§ **TASK OBJECTIVE**
Skip the pictures and repeat each line of the data exactly.

[Rendered images with source text]
# # # #

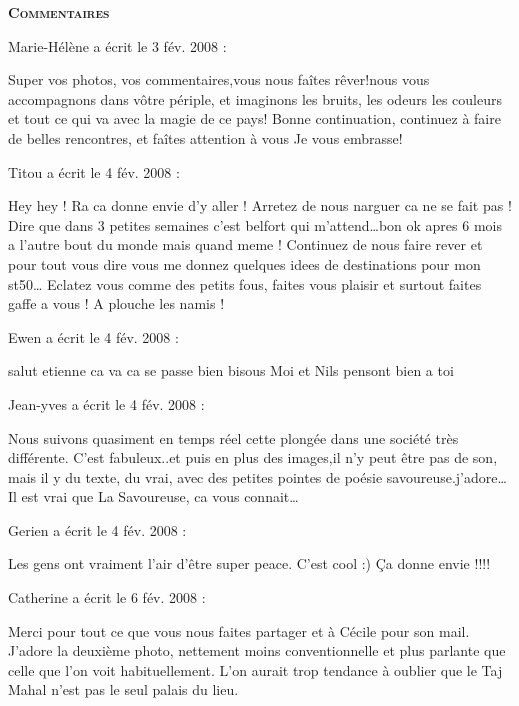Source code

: \bigskip
\textbf{\textsc{Commentaires}}

\medskip
Marie-Hélène a écrit le 3 fév. 2008 :
\begin{displayquote}
Super vos photos, vos commentaires,vous nous faîtes rêver!nous vous accompagnons dans vôtre périple, et imaginons les bruits, les odeurs les couleurs et tout ce qui va avec la magie de ce pays!
Bonne continuation, continuez à faire de belles rencontres, et faîtes attention à vous
Je vous embrasse!
\end{displayquote}

\medskip
Titou a écrit le 4 fév. 2008 :
\begin{displayquote}
Hey hey ! Ra ca donne envie d'y aller ! Arretez de nous narguer ca ne se fait pas ! Dire que dans 3 petites semaines c'est belfort qui m'attend\dots bon ok apres 6 mois a l'autre bout du monde mais quand meme ! Continuez de nous faire rever et pour tout vous dire vous me donnez quelques idees de destinations pour mon st50\dots
Eclatez vous comme des petits fous, faites vous plaisir et surtout faites gaffe a vous ! A plouche les namis !
\end{displayquote}

\medskip
Ewen a écrit le 4 fév. 2008 :
\begin{displayquote}
salut etienne ca va ca se passe	bien
bisous  Moi et Nils pensont bien a toi
\end{displayquote}

\medskip
Jean-yves a écrit le 4 fév. 2008 :
\begin{displayquote}
Nous suivons quasiment en temps réel cette plongée dans une société très différente. C'est fabuleux..et puis en plus des images,il n'y peut être pas de son, mais il y du texte, du vrai, avec des petites pointes de poésie  savoureuse.j'adore\dots
Il est vrai que La Savoureuse, ca vous connait\dots
\end{displayquote}

\medskip
Gerien a écrit le 4 fév. 2008 :
\begin{displayquote}
Les gens ont vraiment l'air d'être super peace. C'est cool :)
Ça donne envie !!!!
\end{displayquote}

\medskip
Catherine a écrit le 6 fév. 2008 :
\begin{displayquote}
Merci pour tout ce que vous nous faites partager et à Cécile pour son mail.
        J'adore la deuxième photo, nettement moins conventionnelle et plus parlante que celle que l'on voit habituellement. L'on aurait trop tendance à oublier que le Taj Mahal n'est pas le seul palais du lieu.
\end{displayquote}

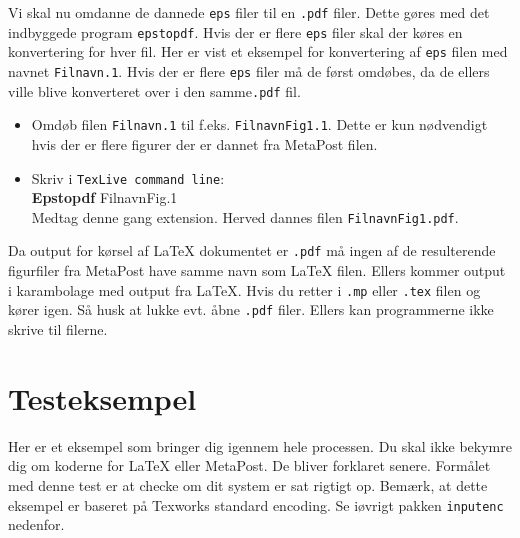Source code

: \documentclass{article}
\begin{document}
Vi skal nu omdanne de dannede \verb"eps" filer til en \verb".pdf" filer. Dette gøres med det indbyggede program \verb"epstopdf".
Hvis der er flere \verb"eps" filer skal der køres en konvertering for hver fil. Her er vist et eksempel for konvertering af \verb"eps" filen med navnet \verb"Filnavn.1".
Hvis der er flere \verb"eps" filer må de først omdøbes, da de ellers ville blive konverteret over i den samme\verb".pdf" fil.
\begin{itemize}
\item Omdøb filen \verb"Filnavn.1" til f.eks. \verb"FilnavnFig1.1". Dette er kun nødvendigt hvis der er flere figurer der er dannet fra MetaPost filen.
\item Skriv i \verb"TexLive command line":\\
\textbf{Epstopdf} FilnavnFig.1\\
Medtag denne gang extension. Herved dannes filen \verb"FilnavnFig1.pdf". 
\end{itemize}
Da output for kørsel af \LaTeX{} dokumentet er \verb".pdf" må ingen af de resulterende figurfiler fra MetaPost have samme navn som \LaTeX{} filen. Ellers kommer output i karambolage med output fra \LaTeX{}.
Hvis du retter i \verb".mp" eller \verb".tex" filen og kører igen. Så husk at lukke evt. åbne \verb".pdf" filer. Ellers kan programmerne ikke skrive til filerne.

\section{Testeksempel}

Her er et eksempel som bringer dig igennem hele processen. Du skal ikke bekymre dig om koderne for \LaTeX{} eller MetaPost. De bliver forklaret senere. Formålet med denne test er at checke om dit system er sat rigtigt op. Bemærk, at dette eksempel er baseret på Texworks standard encoding. Se iøvrigt pakken \verb"inputenc" nedenfor. 
\end{document}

# # # #

§ **RESPONSE**
Source code

: \bigskip
\textbf{\textsc{Commentaires}}

\medskip
Marie-Hélène a écrit le 3 fév. 2008 :
\begin{displayquote}
Super vos photos, vos commentaires,vous nous faîtes rêver!nous vous accompagnons dans vôtre périple, et imaginons les bruits, les odeurs les couleurs et tout ce qui va avec la magie de ce pays!
Bonne continuation, continuez à faire de belles rencontres, et faîtes attention à vous
Je vous embrasse!
\end{displayquote}

\medskip
Titou a écrit le 4 fév. 2008 :
\begin{displayquote}
Hey hey ! Ra ca donne envie d'y aller ! Arretez de nous narguer ca ne se fait pas ! Dire que dans 3 petites semaines c'est belfort qui m'attend\dots bon ok apres 6 mois a l'autre bout du monde mais quand meme ! Continuez de nous faire rever et pour tout vous dire vous me donnez quelques idees de destinations pour mon st50\dots
Eclatez vous comme des petits fous, faites vous plaisir et surtout faites gaffe a vous ! A plouche les namis !
\end{displayquote}

\medskip
Ewen a écrit le 4 fév. 2008 :
\begin{displayquote}
salut etienne ca va ca se passe	bien
bisous  Moi et Nils pensont bien a toi
\end{displayquote}

\medskip
Jean-yves a écrit le 4 fév. 2008 :
\begin{displayquote}
Nous suivons quasiment en temps réel cette plongée dans une société très différente. C'est fabuleux..et puis en plus des images,il n'y peut être pas de son, mais il y du texte, du vrai, avec des petites pointes de poésie  savoureuse.j'adore\dots
Il est vrai que La Savoureuse, ca vous connait\dots
\end{displayquote}

\medskip
Gerien a écrit le 4 fév. 2008 :
\begin{displayquote}
Les gens ont vraiment l'air d'être super peace. C'est cool :)
Ça donne envie !!!!
\end{displayquote}

\medskip
Catherine a écrit le 6 fév. 2008 :
\begin{displayquote}
Merci pour tout ce que vous nous faites partager et à Cécile pour son mail.
        J'adore la deuxième photo, nettement moins conventionnelle et plus parlante que celle que l'on voit habituellement. L'on aurait trop tendance à oublier que le Taj Mahal n'est pas le seul palais du lieu.
\end{displayquote}

Source code

: \documentclass{article}
\begin{document}
Vi skal nu omdanne de dannede \verb"eps" filer til en \verb".pdf" filer. Dette gøres med det indbyggede program \verb"epstopdf".
Hvis der er flere \verb"eps" filer skal der køres en konvertering for hver fil. Her er vist et eksempel for konvertering af \verb"eps" filen med navnet \verb"Filnavn.1".
Hvis der er flere \verb"eps" filer må de først omdøbes, da de ellers ville blive konverteret over i den samme\verb".pdf" fil.
\begin{itemize}
\item Omdøb filen \verb"Filnavn.1" til f.eks. \verb"FilnavnFig1.1". Dette er kun nødvendigt hvis der er flere figurer der er dannet fra MetaPost filen.
\item Skriv i \verb"TexLive command line":\\
\textbf{Epstopdf} FilnavnFig.1\\
Medtag denne gang extension. Herved dannes filen \verb"FilnavnFig1.pdf". 
\end{itemize}
Da output for kørsel af \LaTeX{} dokumentet er \verb".pdf" må ingen af de resulterende figurfiler fra MetaPost have samme navn som \LaTeX{} filen. Ellers kommer output i karambolage med output fra \LaTeX{}.
Hvis du retter i \verb".mp" eller \verb".tex" filen og kører igen. Så husk at lukke evt. åbne \verb".pdf" filer. Ellers kan programmerne ikke skrive til filerne.

\section{Testeksempel}

Her er et eksempel som bringer dig igennem hele processen. Du skal ikke bekymre dig om koderne for \LaTeX{} eller MetaPost. De bliver forklaret senere. Formålet med denne test er at checke om dit system er sat rigtigt op. Bemærk, at dette eksempel er baseret på Texworks standard encoding. Se iøvrigt pakken \verb"inputenc" nedenfor. 
\end{document}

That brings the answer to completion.